As we neared home, something caught my eye at a house on a side street to the right. There were flames shooting 15 feet out the stovepipe, and large sparks landing on the roof. I turned into the driveway and we pounded on the door.
The door opened with a lady standing in shock and I'm yelling that their roof is on fire. I looked to the left and in the next room was a wood stove, glowing red hot, as was the stovepipe, and I do mean bright red. I pushed her out of the way and ran to the stove, and was trying to close the damper with a piece of wood. Somebody yelled to look out, and I turned and her husband was coming with a pan of water to throw on it. I managed to block him and the water went everywhere.
Meanwhile, Ken was yelling about we needed to check the attic, and Dave was yelling about fire on the roof and we needed a ladder. Several kids are screaming.
Complete pandemonium. Had he thrown the water on the hot stove it would have shattered and it would really have been a disaster.
Bottom line, the stove cooled quickly after the air was shut off. No fire in the attic, some burned spots on the roof. We apologized profusely for disturbing their family dinner. They had been trying to get the new stove started all afternoon and had finally left it with the damper wide open, not visible from the dining room. I detected a faint odor of gasoline.
Fast forward a few weeks and I was to interview a lady for a job opening. In walked this lady. She recognized me and muttered that she didn't think she was interested and walked out.
Shop heating with wood/pellet stoves: Best better to check with your insurance agent. Some will provide coverage, others will not.
About 5 years ago I checked with several carriers about increasing my homeowner’s policy coverage and the coverage for my detached shop. Several asked if I had any type of wood/pellet burning stove or fireplace in the shop. If I did, they would decline coverage. Was told the same several years earlier when we first moved into the new house and shop.

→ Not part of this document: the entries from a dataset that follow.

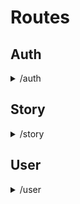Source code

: # Routes

## Auth

<details>
<summary> /auth </summary>

POST /auth/google

```ts
/* req */
{ id_token: string }
/* res */
user: {
    { name: string, email: string, image: string, jwt_token: string, id: string }
}
/* jwt_token */
jwt_token = {
    name: string,
    email: string,
    image: string,
    id: string
}
```

POST /auth/credentials

```ts
/* req */
{ email: string, password: string }
/* res */
{ name: string, email: string, jwt_token: string, id: string }
/* jwt_token */
jwt_token = {
    name: string,
    email: string,
    id: string
}
```

POST /auth/register

```ts
/* req */
{ username: string, email: string, password: string }
/* res */
{ message: string }
```

GET /auth/verify

```ts
/* req */
{
  headers: {
    authorization: jwt_token
  }
}
/* res */
{
  verified: boolean
}
```

POST /auth/forget-password

```ts
/* req */
{ email: string }
/* res */
{ resetToken: string, id: string } // Will send links to req.body.email
```

POST /auth/reset-password

```ts
/* req */
{ id: string, password: string, token: string } // Token is the resetToken get from /auth/forget-password
/* res */
{ message: string }
```

</details>

## Story

<details>
<summary> /story </summary>

POST /story/retrieveById

```ts
/* req */
{
  id: string
} // Id of the story
/* res */
{
  story: {
    /* story object */
  }
}
```

GET /story/retrieve

```ts
/* req */
{
  headers: {
    authorizations: string
  }
}
/* res */
;[
  {
    /* story object */
  },
]
```

POST /story/like

```ts
/* req */
{ storyId: string, userId: string }
/* res */
string // ('Unlike success' or 'Like success')
```

POST /story/create

```ts
/* req */
{ id: string, content: string, title: string, subTitle: string, tags: string[] }
/* res */
string
```

POST /story/comment

```ts
/* req */
{ id: string, comment: string, commenter_id: string } // id: Id of the story
/* res */
string
```

</details>

## User

<details>
<summary> /user </summary>

GET /user/profile-links

```ts
/* req */
{
  headers: {
    authorization: string
  }
}
/* res */
{
  profileLinks: {
    user.prfileLInks
  }
}
```

```ts
user.profileLinks: {
    facebook: { type: String },
    instagram: { type: String },
    twitter: { type: String },
    linkedin: { type: String },
    youtube: { type: String },
    website: { type: String },
},
```

POST /user/profile-links

```ts
/* req */
{ facebook: string, twitter: string, instagram: string ... }
// available options: facebook, instagram, twitter, linkedin, youtube, website
// leave blank to delete, e.x.
{ facebook: 'https://facebook.com', instagram: '' }
/* res */
{ profileLinks: { user.profileLinks } }
```

</details>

All good opinions on this topic. I’ve heated my home with wood for 50 years, and my woodshop for 6-7 years. It was a 24’x24’ 2 story building with a concrete slab. The 6” stove pipe went up to a metalbestos chimney and through the metal roof. No creosote buildup, ever, but 2 things made me switch to a gas space heater, one, lightning hit the chimney while I was in the shop, and the stove jumped a few inches and turned 5-10°. Yikes! Two, the amount of space the stove took up, especially the big radius around it that I couldn’t use. I gained a lot of square footage.
Amen to the space that a wood stove takes up. I didn't realize how much until I removed it and had a mini-split installed. Huge improvement.